July 5, 2018 The Night of the Virgin (Movie Review)
“New Year, new me,” right? This cliché is just as guaranteed to drop from a lame friend as the ball in Times Square, and in The Night of the Virgin (aka La noche del virgen), a first-time feature by Director Roberto San Sebastián, change certainly comes for our protagonist. Available on multiple VOD platforms and coming to DVD July 10, 2018 via Cleopatra Entertainment, The Night of the Virgin is a gross laugher of a midnight movie.
Poor 20-year old virgin Nico (Javier Bódalo: The Devil’s Backbone 2001, Ghost Graduation 2012) can’t catch a break. Painfully awkward around women, he struggles to even be noticed.
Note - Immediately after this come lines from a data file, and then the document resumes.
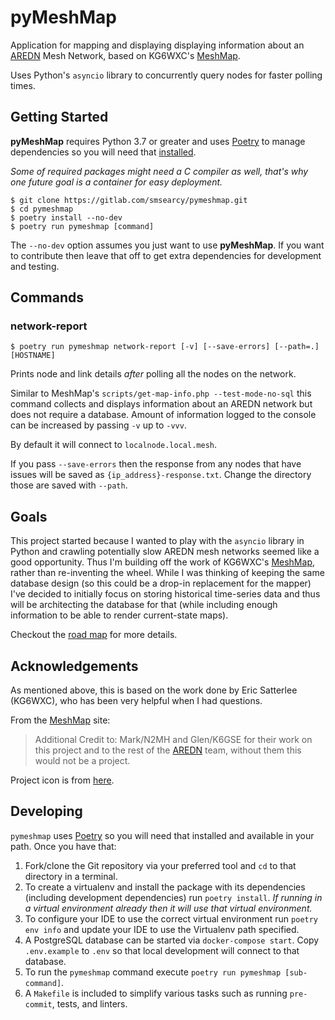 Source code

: pyMeshMap
=========

Application for mapping and displaying displaying information about an
[AREDN](https://arednmesh.org/) Mesh Network, based on KG6WXC's
[MeshMap](https://gitlab.kg6wxc.net/mesh/meshmap).

Uses Python's `asyncio` library to concurrently query nodes for faster polling times.


Getting Started
---------------

**pyMeshMap** requires Python 3.7 or greater and
uses [Poetry](https://python-poetry.org/) to manage dependencies
so you will need that [installed](https://python-poetry.org/docs/#installation).

*Some of required packages might need a C compiler as well,
that's why one future goal is a container for easy deployment.*

```shell script
$ git clone https://gitlab.com/smsearcy/pymeshmap.git
$ cd pymeshmap
$ poetry install --no-dev
$ poetry run pymeshmap [command]
```

The `--no-dev` option assumes you just want to use **pyMeshMap**.
If you want to contribute then leave that off to get extra dependencies for development and testing.

Commands
--------

### network-report
```shell script
$ poetry run pymeshmap network-report [-v] [--save-errors] [--path=.] [HOSTNAME]
```

Prints node and link details *after* polling all the nodes on the network.

Similar to MeshMap's `scripts/get-map-info.php --test-mode-no-sql`
this command collects and displays information about an AREDN network
but does not require a database.
Amount of information logged to the console can be increased by passing `-v` up to `-vvv`.

By default it will connect to `localnode.local.mesh`.

If you pass `--save-errors` then the response from any nodes that have issues
will be saved as `{ip_address}-response.txt`.
Change the directory those are saved with `--path`.


Goals
-----

This project started because I wanted to play with the `asyncio` library in Python
and crawling potentially slow AREDN mesh networks seemed like a good opportunity.
Thus I'm building off the work of KG6WXC's [MeshMap](https://gitlab.kg6wxc.net/mesh/meshmap),
rather than re-inventing the wheel.
While I was thinking of keeping the same database design
(so this could be a drop-in replacement for the mapper)
I've decided to initially focus on storing historical time-series data and
thus will be architecting the database for that
(while including enough information to be able to render current-state maps).

Checkout the [road map](ROADMAP.md) for more details.


Acknowledgements
----------------

As mentioned above, this is based on the work done by Eric Satterlee (KG6WXC),
who has been very helpful when I had questions.

From the [MeshMap](https://gitlab.kg6wxc.net/mesh/meshmap) site:

> Additional Credit to: Mark/N2MH and Glen/K6GSE for their work on this project
> and to the rest of the [AREDN](https://arednmesh.org/) team,
> without them this would not be a project.

Project icon is from [here](https://commons.wikimedia.org/wiki/File:FullMeshNetwork.svg).


Developing
----------

`pymeshmap` uses [Poetry](https://python-poetry.org/)
so you will need that installed and available in your path.
Once you have that:

1. Fork/clone the Git repository via your preferred tool
and `cd` to that directory in a terminal.
2. To create a virtualenv and install the package with its dependencies
(including development dependencies) run `poetry install`.
*If running in a virtual environment already then it will use that virtual environment.*
3. To configure your IDE to use the correct virtual environment
run `poetry env info`
and update your IDE to use the Virtualenv path specified.
4. A PostgreSQL database can be started via `docker-compose start`.
Copy `.env.example` to `.env` so that local development will connect to that database.
5. To run the `pymeshmap` command execute `poetry run pymeshmap [sub-command]`.
6. A `Makefile` is included to simplify various tasks such as running `pre-commit`, tests, and linters.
When he’s finally able to smooth his way into a dance with a lucky young lady, she promptly barfs all over his shoes. Perhaps it’s a warning of what’s to come, but at the moment it isn’t. Nico catches the eye of an older woman named Medea (Miriam Martín: Pereodistas series, Cuéntame series), who brings the neophyte home.
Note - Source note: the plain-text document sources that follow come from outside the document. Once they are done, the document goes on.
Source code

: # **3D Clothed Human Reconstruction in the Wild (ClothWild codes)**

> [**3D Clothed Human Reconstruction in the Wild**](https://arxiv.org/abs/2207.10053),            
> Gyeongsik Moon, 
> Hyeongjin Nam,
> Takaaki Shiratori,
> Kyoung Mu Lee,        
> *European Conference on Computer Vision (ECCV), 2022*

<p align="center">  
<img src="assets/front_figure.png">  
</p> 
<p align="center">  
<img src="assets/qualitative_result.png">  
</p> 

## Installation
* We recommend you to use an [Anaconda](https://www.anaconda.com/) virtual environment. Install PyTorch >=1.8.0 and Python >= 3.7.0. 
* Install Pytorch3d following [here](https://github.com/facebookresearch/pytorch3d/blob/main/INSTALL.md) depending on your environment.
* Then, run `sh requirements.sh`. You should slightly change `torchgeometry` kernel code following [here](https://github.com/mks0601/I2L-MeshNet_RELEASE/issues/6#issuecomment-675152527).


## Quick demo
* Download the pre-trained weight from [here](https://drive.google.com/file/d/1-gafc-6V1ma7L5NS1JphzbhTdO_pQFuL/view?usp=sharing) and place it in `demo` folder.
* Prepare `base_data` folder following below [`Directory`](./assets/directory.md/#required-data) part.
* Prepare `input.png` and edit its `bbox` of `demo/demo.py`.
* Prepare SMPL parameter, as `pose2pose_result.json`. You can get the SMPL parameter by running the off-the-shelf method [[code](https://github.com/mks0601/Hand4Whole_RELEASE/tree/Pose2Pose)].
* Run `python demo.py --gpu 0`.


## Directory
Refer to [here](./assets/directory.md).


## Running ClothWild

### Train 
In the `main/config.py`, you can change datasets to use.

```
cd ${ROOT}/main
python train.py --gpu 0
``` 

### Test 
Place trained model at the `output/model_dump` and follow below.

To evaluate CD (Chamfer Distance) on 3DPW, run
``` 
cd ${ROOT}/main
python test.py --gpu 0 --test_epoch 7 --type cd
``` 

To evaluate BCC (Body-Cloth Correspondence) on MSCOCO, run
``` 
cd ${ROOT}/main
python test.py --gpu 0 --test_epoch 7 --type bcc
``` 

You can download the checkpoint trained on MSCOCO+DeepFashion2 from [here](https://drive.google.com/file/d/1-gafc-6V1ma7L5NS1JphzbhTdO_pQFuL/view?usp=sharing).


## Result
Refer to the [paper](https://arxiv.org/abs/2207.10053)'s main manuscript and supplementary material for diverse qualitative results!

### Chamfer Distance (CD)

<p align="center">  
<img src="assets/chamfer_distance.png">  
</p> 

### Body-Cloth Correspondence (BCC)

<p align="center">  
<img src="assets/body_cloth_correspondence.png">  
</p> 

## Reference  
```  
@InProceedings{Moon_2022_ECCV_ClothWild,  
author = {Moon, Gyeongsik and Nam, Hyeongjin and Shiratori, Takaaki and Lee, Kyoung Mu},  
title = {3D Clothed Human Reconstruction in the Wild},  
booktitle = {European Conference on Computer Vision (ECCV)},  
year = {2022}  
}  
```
Of course, things go wrong almost immediately. Medea’s place is a garbage-strewn disaster, crawling with cockroaches (watch your step, she tells him, for killing them is bad luck). Her boyfriend Spider (Victor Amilibia: Down There series, Bad Weed 2018) returns home and flips out with homicidal rage towards the would-be lovers. (And there is the matter of the shrine to the Nepalese goddess Naoshi.)
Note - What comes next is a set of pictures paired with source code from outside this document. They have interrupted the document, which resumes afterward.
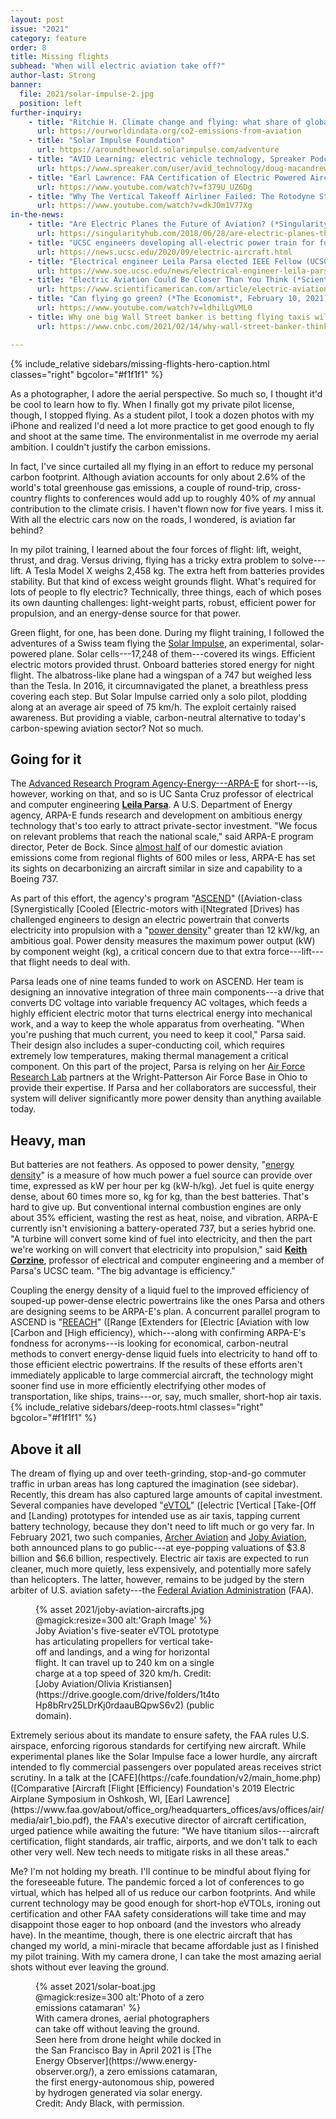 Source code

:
 ```yaml
---
layout: post
issue: "2021"
category: feature
order: 8
title: Missing flights
subhead: "When will electric aviation take off?"
author-last: Strong
banner:
  file: 2021/solar-impulse-2.jpg
  position: left
further-inquiry:
    - title: "Ritchie H. Climate change and flying: what share of global CO2 emissions come from aviation? Our World in Data Blog post, October 22, 2020"
      url: https://ourworldindata.org/co2-emissions-from-aviation
    - title: "Solar Impulse Foundation"
      url: https://aroundtheworld.solarimpulse.com/adventure
    - title: "AVID Learning: electric vehicle technology, Spreaker Podcast #65"
      url: https://www.spreaker.com/user/avid_technology/doug-macandrew-interview?autoplay=1
    - title: "Earl Lawrence: FAA Certification of Electric Powered Aircraft, CAFE Foundation, 2019 Electric Aircraft Symposium"
      url: https://www.youtube.com/watch?v=f379U_UZ6Dg
    - title: "Why The Vertical Takeoff Airliner Failed: The Rotodyne Story, CuriosityStream.com, October 23, 2019"
      url: https://www.youtube.com/watch?v=dkJOm1V77Xg
in-the-news:
    - title: "Are Electric Planes the Future of Aviation? (*SingularityHub*, June 28, 2018)"
      url: https://singularityhub.com/2018/06/28/are-electric-planes-the-future-of-aviation/
    - title: "UCSC engineers developing all-electric power train for future aircraft (UCSC News, September 15, 2020)"
      url: https://news.ucsc.edu/2020/09/electric-aircraft.html
    - title: "Electrical engineer Leila Parsa elected IEEE Fellow (UCSC News, December 8, 2020)"
      url: https://www.soe.ucsc.edu/news/electrical-engineer-leila-parsa-elected-ieee-fellow
    - title: "Electric Aviation Could Be Closer Than You Think (*Scientific American*, November 10, 2020)"
      url: https://www.scientificamerican.com/article/electric-aviation-could-be-closer-than-you-think/
    - title: "Can flying go green? (*The Economist*, February 10, 2021)"
      url: https://www.youtube.com/watch?v=ldhilLgVML0
    - title: Why one big Wall Street banker is betting flying taxis will replace helicopters (*CNBC EVOLVE*, February 14, 2021)
      url: https://www.cnbc.com/2021/02/14/why-wall-street-banker-thinks-flying-taxis-will-replace-helicopters.html

---
```

{% include_relative sidebars/missing-flights-hero-caption.html classes="right" bgcolor="#f1f1f1" %}

As a photographer, I adore the aerial perspective. So much so, I thought it'd be cool to learn how to fly. When I finally got my private pilot license, though, I stopped flying. As a student pilot, I took a dozen photos with my iPhone and realized I'd need a lot more practice to get good enough to fly and shoot at the same time. The environmentalist in me overrode my aerial ambition. I couldn't justify the carbon emissions.

In fact, I've since curtailed all my flying in an effort to reduce my personal carbon footprint. Although aviation accounts for only about 2.6% of the world's total greenhouse gas emissions, a couple of round-trip, cross-country flights to conferences would add up to roughly 40% of *my* annual contribution to the climate crisis. I haven't flown now for five years. I miss it. With all the electric cars now on the roads, I wondered, is aviation far behind?

In my pilot training, I learned about the four forces of flight: lift, weight, thrust, and drag. Versus driving, flying has a tricky extra problem to solve---lift. A Tesla Model X weighs 2,458 kg. The extra heft from batteries provides stability. But that kind of excess weight grounds flight. What's required for lots of people to fly electric? Technically, three things, each of which poses its own daunting challenges: light-weight parts, robust, efficient power for propulsion, and an energy-dense source for that power.

Green flight, for one, has been done. During my flight training, I followed the adventures of a Swiss team flying the [Solar Impulse](https://aroundtheworld.solarimpulse.com/adventure), an experimental, solar-powered plane. Solar cells---17,248 of them---covered its wings. Efficient electric motors provided thrust. Onboard batteries stored energy for night flight. The albatross-like plane had a wingspan of a 747 but weighed less than the Tesla. In 2016, it circumnavigated the planet, a breathless press covering each step. But Solar Impulse carried only a solo pilot, plodding along at an average air speed of 75 km/h. The exploit certainly raised awareness. But providing a viable, carbon-neutral alternative to today's carbon-spewing aviation sector? Not so much.

## Going for it ##

The [Advanced Research Program Agency-Energy---ARPA-E](https://arpa-e.energy.gov/) for short---is, however, working on that, and so is UC Santa Cruz professor of electrical and computer engineering [**Leila Parsa**](https://www.soe.ucsc.edu/people/leila). A U.S. Department of Energy agency, ARPA-E funds research and development on ambitious energy technology that's too early to attract private-sector investment. "We focus on relevant problems that reach the national scale," said ARPA-E program director, Peter de Bock. Since [almost half](https://arpa-e.energy.gov/technologies/programs/ascend-0) of our domestic aviation emissions come from regional flights of 600 miles or less, ARPA-E has set its sights on decarbonizing an aircraft similar in size and capability to a Boeing 737.

As part of this effort, the agency's program "[ASCEND](https://arpa-e.energy.gov/highlights/1058)" ([Aviation-class [Synergistically [Cooled [Electric-motors with i[Ntegrated [Drives) has challenged engineers to design an electric powertrain that converts electricity into propulsion with a "[power density](https://energyeducation.ca/encyclopedia/Energy_density_vs_power_density)" greater than 12 kW/kg, an ambitious goal. Power density measures the maximum power output (kW) by component weight (kg), a critical concern due to that extra force---lift---that flight needs to deal with.

Parsa leads one of nine teams funded to work on ASCEND. Her team is designing an innovative integration of three main components---a drive that converts DC voltage into variable frequency AC voltages, which feeds a highly efficient electric motor that turns electrical energy into mechanical work, and a way to keep the whole apparatus from overheating. "When you're pushing that much current, you need to keep it cool," Parsa said. Their design also includes a super-conducting coil, which requires extremely low temperatures, making thermal management a critical component. On this part of the project, Parsa is relying on her [Air Force Research Lab](https://www.afrl.af.mil/) partners at the Wright-Patterson Air Force Base in Ohio to provide their expertise. If Parsa and her collaborators are successful, their system will deliver significantly more power density than anything available today.

## Heavy, man ##

But batteries are not feathers. As opposed to power density, "[energy density](https://energyeducation.ca/encyclopedia/Energy_density_vs_power_density)" is a measure of how much power a fuel source can provide over time, expressed as kW per hour per kg (kW-h/kg). Jet fuel is quite energy dense, about 60 times more so, kg for kg, than the best batteries. That's hard to give up. But conventional internal combustion engines are only about 35% efficient, wasting the rest as heat, noise, and vibration. ARPA-E currently isn't envisioning a battery-operated 737, but a series hybrid one. "A turbine will convert some kind of fuel into electricity, and then the part we're working on will convert that electricity into propulsion," said [**Keith Corzine**](https://www.soe.ucsc.edu/people/corzine), professor of electrical and computer engineering and a member of Parsa's UCSC team. "The big advantage is efficiency."

Coupling the energy density of a liquid fuel to the improved efficiency of souped-up power-dense electric powertrains like the ones Parsa and others are designing seems to be ARPA-E's plan. A concurrent parallel program to ASCEND is "[REEACH](https://www.arpa-e.energy.gov/technologies/programs/reeach)" ([Range [Extenders for [Electric [Aviation with low [Carbon and [High efficiency), which---along with confirming ARPA-E's fondness for acronyms---is looking for economical, carbon-neutral methods to convert energy-dense liquid fuels into electricity to hand off to those efficient electric powertrains. If the results of these efforts aren't immediately applicable to large commercial aircraft, the technology might sooner find use in more efficiently electrifying other modes of transportation, like ships, trains---or, say, much smaller, short-hop air taxis.
{% include_relative sidebars/deep-roots.html classes="right" bgcolor="#f1f1f1" %}

## Above it all ##

The dream of flying up and over teeth-grinding, stop-and-go commuter traffic in urban areas has long captured the imagination (see sidebar). Recently, this dream has also captured large amounts of capital investment. Several companies have developed "[eVTOL](https://evtol.com/)" ([electric [Vertical [Take-[Off and [Landing) prototypes for intended use as air taxis, tapping current battery technology, because they don't need to lift much or go very far. In February 2021, two such companies, [Archer Aviation](https://www.archer.com/) and [Joby Aviation](https://www.jobyaviation.com/), both announced plans to go public---at eye-popping valuations of \$3.8 billion and \$6.6 billion, respectively. Electric air taxis are expected to run cleaner, much more quietly, less expensively, and potentially more safely than helicopters. The latter, however, remains to be judged by the stern arbiter of U.S. aviation safety---the [Federal Aviation Administration](https://www.faa.gov/) (FAA).
<figure class="left" style="width:300px;">
  {% asset 2021/joby-aviation-aircrafts.jpg @magick:resize=300 alt:'Graph Image' %}<figcaption markdown="span">Joby Aviation's five-seater eVTOL prototype has articulating propellers for vertical take-off and landings, and a wing for horizontal flight. It can travel up to 240 km on a single charge at a top speed of 320 km/h. Credit: [Joby Aviation/Olivia Kristiansen](https://drive.google.com/drive/folders/1t4toHp8bRrv25LDrKj0rdaauBQpwS6v2) (public domain).</figcaption>
</figure>
Extremely serious about its mandate to ensure safety, the FAA rules U.S. airspace, enforcing rigorous standards for certifying new aircraft. While experimental planes like the Solar Impulse face a lower hurdle, any aircraft intended to fly commercial passengers over populated areas receives strict scrutiny. In a talk at the [CAFE](https://cafe.foundation/v2/main_home.php) ([Comparative [Aircraft [Flight [Efficiency) Foundation's 2019 Electric Airplane Symposium in Oshkosh, WI, [Earl Lawrence](https://www.faa.gov/about/office_org/headquarters_offices/avs/offices/air/media/air1_bio.pdf), the FAA's executive director of aircraft certification, urged patience while awaiting the future: "We have titanium silos---aircraft certification, flight standards, air traffic, airports, and we don't talk to each other very well. New tech needs to mitigate risks in all these areas."

Me? I'm not holding my breath. I'll continue to be mindful about flying for the foreseeable future. The pandemic forced a lot of conferences to go virtual, which has helped all of us reduce our carbon footprints. And while current technology may be good enough for short-hop eVTOLs, ironing out certification and other FAA safety considerations will take time and may disappoint those eager to hop onboard (and the investors who already have). In the meantime, though, there is one electric aircraft that has changed my world, a mini-miracle that became affordable just as I finished my pilot training. With my camera drone, I can take the most amazing aerial shots without ever leaving the ground.
<figure class="left" style="width:300px;">
  {% asset 2021/solar-boat.jpg @magick:resize=300 alt:'Photo of a zero emissions catamaran' %}<figcaption markdown="span">With camera drones, aerial photographers can take off without leaving the ground. Seen here from drone height while docked in the San Francisco Bay in April 2021 is [The Energy Observer](https://www.energy-observer.org/), a zero emissions catamaran, the first energy-autonomous ship, powered by hydrogen generated via solar energy. Credit: Andy Black, with permission.</figcaption>
</figure>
Without giving away too much in terms of story details, the story takes a surreal turn into a generally chaotic adventure through and about the human body. This is a nasty little body Horror-Comedy.
What is The Night of the Virgin? San Sebastián is able to craft a concrete and insane vision of sexuality gone awry. Nico’s peers taunt him in a WhatsApp chat throughout the story about going off with Medea (whom they regard insultingly as a “grandma”). There are neighbors above Medea’s apartment audibly entwined in over-the-top gay sex. Crass sex jokes are dropped non-stop. Gender roles are displaced, mashed up and outright done away with. There is cuckoldry, a condom gag and one sequence that definitely ups the retch-quotient by about a hundred.
San Sebastián’s story is consumed with the nastier and more bizarre aspects of sex. There’s nothing in this film casting a tender eye on it, nor is there even anything here that comes remotely close to the erotic; a real Cronenbergian edge to the film emerges as a result. Sex, no matter how much we all like it, does not get a free pass in the realm of the grotesque, San Sebastián seems to be saying.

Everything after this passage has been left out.